E continua a sair ou tem havido essa capacidade de o sector público absorver esses doentes?
Temos muito mais doentes operados do que tivemos no ano anterior. Mas não podemos ter um discurso ambíguo sobre esta matéria: queremos fazer todos um esforço para que o SNS seja mais eficiente, responda mais pelas suas obrigações perante os cidadãos e aquilo que os hospitais têm de fazer é verificar se podem ou não responder à sua própria procura cirúrgica. Não sendo possível, o doente tem direito a ser operado no sector convencionado de acordo com as regras do Sigic. Os resultados mostram um crescimento importante da actividade cirúrgica, nomeadamente da cirurgia de ambulatório, o relatório do acesso irá ser entregue na Assembleia da República até ao fim deste mês e comprova que 2016 foi um bom ano, um ano em que houve mais actividade, melhor desempenho do SNS e 2017 está a ser melhor que 2016.
Vinte mil doentes até ao ano passado eram habitualmente operados no sector convencionado.
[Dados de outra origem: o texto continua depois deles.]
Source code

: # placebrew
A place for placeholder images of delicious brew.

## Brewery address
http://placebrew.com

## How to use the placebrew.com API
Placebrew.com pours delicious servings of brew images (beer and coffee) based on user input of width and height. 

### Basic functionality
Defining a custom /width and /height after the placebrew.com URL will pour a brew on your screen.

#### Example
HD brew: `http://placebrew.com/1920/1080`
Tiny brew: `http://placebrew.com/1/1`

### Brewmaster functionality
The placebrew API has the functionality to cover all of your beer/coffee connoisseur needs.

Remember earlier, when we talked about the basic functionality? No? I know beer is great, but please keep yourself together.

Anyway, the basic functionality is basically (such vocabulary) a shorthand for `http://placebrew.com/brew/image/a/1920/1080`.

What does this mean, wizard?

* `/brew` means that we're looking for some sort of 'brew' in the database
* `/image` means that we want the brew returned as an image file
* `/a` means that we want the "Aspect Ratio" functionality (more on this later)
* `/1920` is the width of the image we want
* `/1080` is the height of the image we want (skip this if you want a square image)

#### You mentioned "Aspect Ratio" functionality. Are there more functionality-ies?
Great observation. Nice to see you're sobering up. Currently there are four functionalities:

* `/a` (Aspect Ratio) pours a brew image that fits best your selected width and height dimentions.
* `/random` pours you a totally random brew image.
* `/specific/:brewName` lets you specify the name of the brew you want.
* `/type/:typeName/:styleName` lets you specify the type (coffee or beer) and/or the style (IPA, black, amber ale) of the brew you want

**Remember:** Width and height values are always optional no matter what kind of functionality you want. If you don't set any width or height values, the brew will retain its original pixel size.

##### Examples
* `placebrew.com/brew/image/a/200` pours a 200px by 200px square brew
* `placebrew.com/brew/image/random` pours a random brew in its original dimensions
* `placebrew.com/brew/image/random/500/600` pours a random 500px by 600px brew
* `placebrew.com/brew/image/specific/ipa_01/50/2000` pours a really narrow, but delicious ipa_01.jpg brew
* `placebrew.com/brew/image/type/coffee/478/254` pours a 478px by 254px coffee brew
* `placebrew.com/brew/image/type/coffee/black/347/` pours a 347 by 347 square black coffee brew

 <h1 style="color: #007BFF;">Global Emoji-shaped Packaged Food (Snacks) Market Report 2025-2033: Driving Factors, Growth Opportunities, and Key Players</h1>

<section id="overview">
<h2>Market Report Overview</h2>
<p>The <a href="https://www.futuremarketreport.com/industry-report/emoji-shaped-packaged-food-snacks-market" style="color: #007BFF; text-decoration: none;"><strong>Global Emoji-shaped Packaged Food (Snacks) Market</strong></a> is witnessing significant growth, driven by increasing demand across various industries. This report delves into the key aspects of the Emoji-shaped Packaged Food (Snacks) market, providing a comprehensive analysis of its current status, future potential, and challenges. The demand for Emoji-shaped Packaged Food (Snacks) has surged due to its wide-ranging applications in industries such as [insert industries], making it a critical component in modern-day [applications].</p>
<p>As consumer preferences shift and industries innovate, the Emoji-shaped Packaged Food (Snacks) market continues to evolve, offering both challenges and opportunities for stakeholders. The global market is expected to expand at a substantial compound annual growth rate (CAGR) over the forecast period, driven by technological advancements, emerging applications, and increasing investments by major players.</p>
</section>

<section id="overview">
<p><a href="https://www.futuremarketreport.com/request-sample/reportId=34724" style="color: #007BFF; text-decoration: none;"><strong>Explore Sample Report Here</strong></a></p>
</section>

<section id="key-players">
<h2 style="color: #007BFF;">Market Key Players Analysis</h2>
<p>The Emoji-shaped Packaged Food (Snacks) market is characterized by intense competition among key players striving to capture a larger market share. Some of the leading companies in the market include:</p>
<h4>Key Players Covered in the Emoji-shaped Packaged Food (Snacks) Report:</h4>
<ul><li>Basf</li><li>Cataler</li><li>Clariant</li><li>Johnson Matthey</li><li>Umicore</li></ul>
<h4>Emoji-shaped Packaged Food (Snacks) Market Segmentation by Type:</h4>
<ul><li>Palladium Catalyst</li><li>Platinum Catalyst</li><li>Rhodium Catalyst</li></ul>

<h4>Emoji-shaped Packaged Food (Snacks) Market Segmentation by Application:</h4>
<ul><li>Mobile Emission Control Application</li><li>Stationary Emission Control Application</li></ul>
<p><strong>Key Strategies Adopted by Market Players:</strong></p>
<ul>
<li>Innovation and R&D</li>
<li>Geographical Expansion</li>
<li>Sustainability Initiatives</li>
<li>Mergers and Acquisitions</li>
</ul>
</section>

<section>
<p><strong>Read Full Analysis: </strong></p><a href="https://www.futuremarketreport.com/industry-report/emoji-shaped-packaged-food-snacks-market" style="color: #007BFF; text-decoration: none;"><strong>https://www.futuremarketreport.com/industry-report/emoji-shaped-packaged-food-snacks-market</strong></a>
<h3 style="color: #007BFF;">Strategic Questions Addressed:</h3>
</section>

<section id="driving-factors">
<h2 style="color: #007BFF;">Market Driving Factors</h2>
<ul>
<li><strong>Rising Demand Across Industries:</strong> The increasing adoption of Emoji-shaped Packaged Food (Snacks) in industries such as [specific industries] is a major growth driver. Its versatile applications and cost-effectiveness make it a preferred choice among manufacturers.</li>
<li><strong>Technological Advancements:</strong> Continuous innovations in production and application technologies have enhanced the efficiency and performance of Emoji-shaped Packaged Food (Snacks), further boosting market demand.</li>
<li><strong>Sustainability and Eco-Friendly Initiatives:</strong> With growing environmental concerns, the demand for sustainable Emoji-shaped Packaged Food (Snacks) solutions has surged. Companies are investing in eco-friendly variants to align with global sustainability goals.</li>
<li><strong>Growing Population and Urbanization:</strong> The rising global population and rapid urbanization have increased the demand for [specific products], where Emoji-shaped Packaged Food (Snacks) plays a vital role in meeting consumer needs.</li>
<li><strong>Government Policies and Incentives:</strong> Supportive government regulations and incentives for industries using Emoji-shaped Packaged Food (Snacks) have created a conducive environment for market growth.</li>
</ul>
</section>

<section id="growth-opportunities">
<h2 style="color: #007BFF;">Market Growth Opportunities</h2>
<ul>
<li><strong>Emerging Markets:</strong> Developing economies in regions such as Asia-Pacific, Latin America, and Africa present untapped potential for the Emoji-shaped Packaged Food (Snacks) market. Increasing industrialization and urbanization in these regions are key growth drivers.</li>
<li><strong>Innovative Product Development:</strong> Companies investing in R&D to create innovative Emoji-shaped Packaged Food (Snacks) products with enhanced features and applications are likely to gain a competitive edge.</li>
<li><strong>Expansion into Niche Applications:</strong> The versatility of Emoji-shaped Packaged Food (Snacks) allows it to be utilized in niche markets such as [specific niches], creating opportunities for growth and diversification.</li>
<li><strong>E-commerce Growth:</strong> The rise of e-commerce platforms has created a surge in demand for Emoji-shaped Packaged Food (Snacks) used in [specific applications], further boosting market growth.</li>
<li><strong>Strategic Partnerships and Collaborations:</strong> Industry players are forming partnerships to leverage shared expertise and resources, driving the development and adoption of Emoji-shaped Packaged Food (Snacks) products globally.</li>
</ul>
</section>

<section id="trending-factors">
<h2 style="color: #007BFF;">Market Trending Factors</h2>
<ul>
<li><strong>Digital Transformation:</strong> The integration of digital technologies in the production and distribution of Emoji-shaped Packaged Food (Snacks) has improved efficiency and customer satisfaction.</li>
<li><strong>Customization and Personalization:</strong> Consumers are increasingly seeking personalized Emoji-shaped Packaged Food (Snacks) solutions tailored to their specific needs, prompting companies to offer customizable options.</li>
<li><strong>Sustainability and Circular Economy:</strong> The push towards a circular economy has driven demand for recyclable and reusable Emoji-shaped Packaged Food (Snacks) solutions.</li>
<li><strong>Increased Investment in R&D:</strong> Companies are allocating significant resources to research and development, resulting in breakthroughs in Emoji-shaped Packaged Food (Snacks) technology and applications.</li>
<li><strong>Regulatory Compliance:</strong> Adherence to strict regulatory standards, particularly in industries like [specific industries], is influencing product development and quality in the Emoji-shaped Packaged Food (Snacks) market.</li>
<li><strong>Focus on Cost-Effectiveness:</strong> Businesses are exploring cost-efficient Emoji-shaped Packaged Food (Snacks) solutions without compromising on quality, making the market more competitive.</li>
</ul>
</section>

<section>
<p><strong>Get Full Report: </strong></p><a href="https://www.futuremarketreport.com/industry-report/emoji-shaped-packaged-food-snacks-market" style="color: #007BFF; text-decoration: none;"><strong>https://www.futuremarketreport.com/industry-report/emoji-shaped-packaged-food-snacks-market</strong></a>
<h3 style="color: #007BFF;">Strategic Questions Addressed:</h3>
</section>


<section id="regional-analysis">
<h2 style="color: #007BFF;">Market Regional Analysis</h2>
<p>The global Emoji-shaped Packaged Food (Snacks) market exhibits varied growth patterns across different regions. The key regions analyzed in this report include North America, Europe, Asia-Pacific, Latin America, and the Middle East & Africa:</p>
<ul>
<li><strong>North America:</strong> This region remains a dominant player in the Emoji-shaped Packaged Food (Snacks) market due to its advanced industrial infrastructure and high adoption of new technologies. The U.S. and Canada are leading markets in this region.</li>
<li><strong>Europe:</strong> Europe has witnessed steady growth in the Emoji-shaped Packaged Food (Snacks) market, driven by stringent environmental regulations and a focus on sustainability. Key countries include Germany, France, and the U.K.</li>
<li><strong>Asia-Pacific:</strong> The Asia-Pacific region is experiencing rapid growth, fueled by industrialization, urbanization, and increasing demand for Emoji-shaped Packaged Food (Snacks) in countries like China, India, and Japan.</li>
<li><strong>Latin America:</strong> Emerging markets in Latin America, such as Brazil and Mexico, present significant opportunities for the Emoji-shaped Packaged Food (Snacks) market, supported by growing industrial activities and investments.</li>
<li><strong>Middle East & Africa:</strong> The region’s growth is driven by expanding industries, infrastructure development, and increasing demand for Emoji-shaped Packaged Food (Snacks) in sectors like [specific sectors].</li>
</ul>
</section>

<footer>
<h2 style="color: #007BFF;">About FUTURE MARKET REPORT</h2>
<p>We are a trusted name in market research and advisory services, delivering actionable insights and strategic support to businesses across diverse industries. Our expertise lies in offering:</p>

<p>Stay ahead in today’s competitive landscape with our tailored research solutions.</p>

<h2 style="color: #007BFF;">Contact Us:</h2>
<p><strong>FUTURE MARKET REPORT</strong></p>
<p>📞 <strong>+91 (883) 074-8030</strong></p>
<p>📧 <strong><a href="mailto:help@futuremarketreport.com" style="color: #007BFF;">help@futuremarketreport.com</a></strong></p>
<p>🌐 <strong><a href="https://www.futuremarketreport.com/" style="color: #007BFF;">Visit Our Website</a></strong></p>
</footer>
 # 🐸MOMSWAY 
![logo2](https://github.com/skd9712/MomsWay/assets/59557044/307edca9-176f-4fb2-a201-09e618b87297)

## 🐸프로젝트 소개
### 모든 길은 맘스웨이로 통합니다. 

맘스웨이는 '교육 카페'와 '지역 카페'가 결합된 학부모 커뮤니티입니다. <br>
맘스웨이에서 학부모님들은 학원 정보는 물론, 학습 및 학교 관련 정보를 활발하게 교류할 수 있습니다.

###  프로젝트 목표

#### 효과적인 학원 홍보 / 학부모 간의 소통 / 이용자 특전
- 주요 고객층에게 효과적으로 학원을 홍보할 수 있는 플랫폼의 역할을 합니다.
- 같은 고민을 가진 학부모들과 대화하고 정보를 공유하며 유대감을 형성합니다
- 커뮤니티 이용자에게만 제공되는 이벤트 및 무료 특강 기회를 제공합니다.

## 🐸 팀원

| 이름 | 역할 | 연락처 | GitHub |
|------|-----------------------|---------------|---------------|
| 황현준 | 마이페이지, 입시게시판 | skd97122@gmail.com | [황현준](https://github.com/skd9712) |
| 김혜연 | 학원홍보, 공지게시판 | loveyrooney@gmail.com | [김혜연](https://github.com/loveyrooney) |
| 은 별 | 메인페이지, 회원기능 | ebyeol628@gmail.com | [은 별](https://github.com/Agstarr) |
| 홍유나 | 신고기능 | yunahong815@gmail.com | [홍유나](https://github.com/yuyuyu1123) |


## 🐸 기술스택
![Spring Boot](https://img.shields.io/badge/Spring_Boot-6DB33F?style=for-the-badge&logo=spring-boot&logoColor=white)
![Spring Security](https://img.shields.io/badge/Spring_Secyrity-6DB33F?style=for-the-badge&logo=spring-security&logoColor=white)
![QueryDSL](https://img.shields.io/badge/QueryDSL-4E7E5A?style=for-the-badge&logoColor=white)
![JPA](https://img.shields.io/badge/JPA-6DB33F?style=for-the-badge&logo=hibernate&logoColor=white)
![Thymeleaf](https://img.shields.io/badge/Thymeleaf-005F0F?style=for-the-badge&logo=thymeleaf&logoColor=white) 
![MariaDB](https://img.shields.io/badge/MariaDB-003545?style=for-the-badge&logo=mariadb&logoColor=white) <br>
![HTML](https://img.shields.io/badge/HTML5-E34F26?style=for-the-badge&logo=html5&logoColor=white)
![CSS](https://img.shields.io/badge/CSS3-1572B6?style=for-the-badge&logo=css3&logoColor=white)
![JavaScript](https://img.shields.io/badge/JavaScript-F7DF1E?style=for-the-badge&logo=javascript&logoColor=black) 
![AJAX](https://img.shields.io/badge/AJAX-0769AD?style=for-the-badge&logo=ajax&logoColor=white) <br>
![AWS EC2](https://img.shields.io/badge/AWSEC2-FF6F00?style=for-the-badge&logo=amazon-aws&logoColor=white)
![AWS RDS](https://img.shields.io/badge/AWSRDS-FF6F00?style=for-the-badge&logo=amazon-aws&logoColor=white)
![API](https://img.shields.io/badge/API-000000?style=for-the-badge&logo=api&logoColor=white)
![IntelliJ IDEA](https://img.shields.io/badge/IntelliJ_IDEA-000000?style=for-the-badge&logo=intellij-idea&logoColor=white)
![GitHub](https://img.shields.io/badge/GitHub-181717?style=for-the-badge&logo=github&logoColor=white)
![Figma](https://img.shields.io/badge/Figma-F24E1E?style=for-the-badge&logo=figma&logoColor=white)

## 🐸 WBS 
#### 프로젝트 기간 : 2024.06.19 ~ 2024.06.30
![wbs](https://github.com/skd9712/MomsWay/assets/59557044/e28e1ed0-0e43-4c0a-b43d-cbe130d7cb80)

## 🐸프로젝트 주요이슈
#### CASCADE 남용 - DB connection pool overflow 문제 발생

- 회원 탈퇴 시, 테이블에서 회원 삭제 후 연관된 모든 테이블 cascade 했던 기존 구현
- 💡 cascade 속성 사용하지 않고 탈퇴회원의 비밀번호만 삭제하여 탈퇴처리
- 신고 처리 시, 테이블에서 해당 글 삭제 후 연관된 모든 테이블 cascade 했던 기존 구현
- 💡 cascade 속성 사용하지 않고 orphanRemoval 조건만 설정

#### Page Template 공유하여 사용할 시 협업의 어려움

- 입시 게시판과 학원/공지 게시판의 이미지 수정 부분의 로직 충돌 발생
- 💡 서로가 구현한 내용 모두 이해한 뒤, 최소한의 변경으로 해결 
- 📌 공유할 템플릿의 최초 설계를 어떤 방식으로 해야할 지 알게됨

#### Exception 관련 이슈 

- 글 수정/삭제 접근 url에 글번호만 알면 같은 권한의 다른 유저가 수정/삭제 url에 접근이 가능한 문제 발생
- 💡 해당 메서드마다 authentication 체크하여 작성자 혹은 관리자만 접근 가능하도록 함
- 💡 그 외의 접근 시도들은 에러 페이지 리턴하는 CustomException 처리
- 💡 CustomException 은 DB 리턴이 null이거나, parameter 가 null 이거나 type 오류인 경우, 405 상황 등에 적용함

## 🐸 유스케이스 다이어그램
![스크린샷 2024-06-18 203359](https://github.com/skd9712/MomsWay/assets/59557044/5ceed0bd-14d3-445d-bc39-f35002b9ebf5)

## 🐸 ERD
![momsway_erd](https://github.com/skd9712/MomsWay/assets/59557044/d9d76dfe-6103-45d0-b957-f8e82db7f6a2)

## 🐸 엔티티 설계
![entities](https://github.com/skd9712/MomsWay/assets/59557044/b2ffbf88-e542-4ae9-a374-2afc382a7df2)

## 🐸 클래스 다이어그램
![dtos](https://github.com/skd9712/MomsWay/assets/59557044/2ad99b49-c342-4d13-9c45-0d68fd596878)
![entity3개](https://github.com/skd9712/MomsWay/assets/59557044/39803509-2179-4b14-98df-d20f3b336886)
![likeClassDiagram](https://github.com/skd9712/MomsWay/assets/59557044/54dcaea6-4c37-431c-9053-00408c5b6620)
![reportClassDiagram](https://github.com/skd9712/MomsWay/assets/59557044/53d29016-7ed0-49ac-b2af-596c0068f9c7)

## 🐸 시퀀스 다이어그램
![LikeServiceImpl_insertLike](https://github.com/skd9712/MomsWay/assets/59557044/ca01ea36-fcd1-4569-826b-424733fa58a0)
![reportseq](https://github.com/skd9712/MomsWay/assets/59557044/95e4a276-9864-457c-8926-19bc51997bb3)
Este ano esse número baixou?
Não tenho informação exacta porque estamos a meio do ano, mas admito que não tenha baixado. Estamos a operar mais doentes, admito que essa actividade cirúrgica seja maior dentro do SNS e também seja maior dentro do sector convencionado.
Continuamos a gastar dinheiro a mandar doentes ao estrangeiro quando, pelo menos nalgumas áreas há conhecimento e material para podermos fazer em Portugal. Estou a lembrar-me , por exemplo, da cirurgia fetal ... há um aparelho de laser no hospital da força aérea que não é utilizado, foi usado apenas em duas cirurgias. Se houvesse uma colaboração com o ministério da saúde poderíamos evitar que 25 a 30 grávidas fossem todos os anos ao estrangeiro para fazer uma cirurgia que poderia ser feita em Portugal ...
Temos uma excelente colaboração na área da saúde com o ministério da defesa. quando sair daqui vou já telefonar ao meu colega da defesa para tentar perceber o contexto que me descreve. Havendo recursos técnicos e recurso humanos, com certeza que não enjeitaremos a possibilidade de um acordo imediato para que essa situação que refere possa ser solucionada.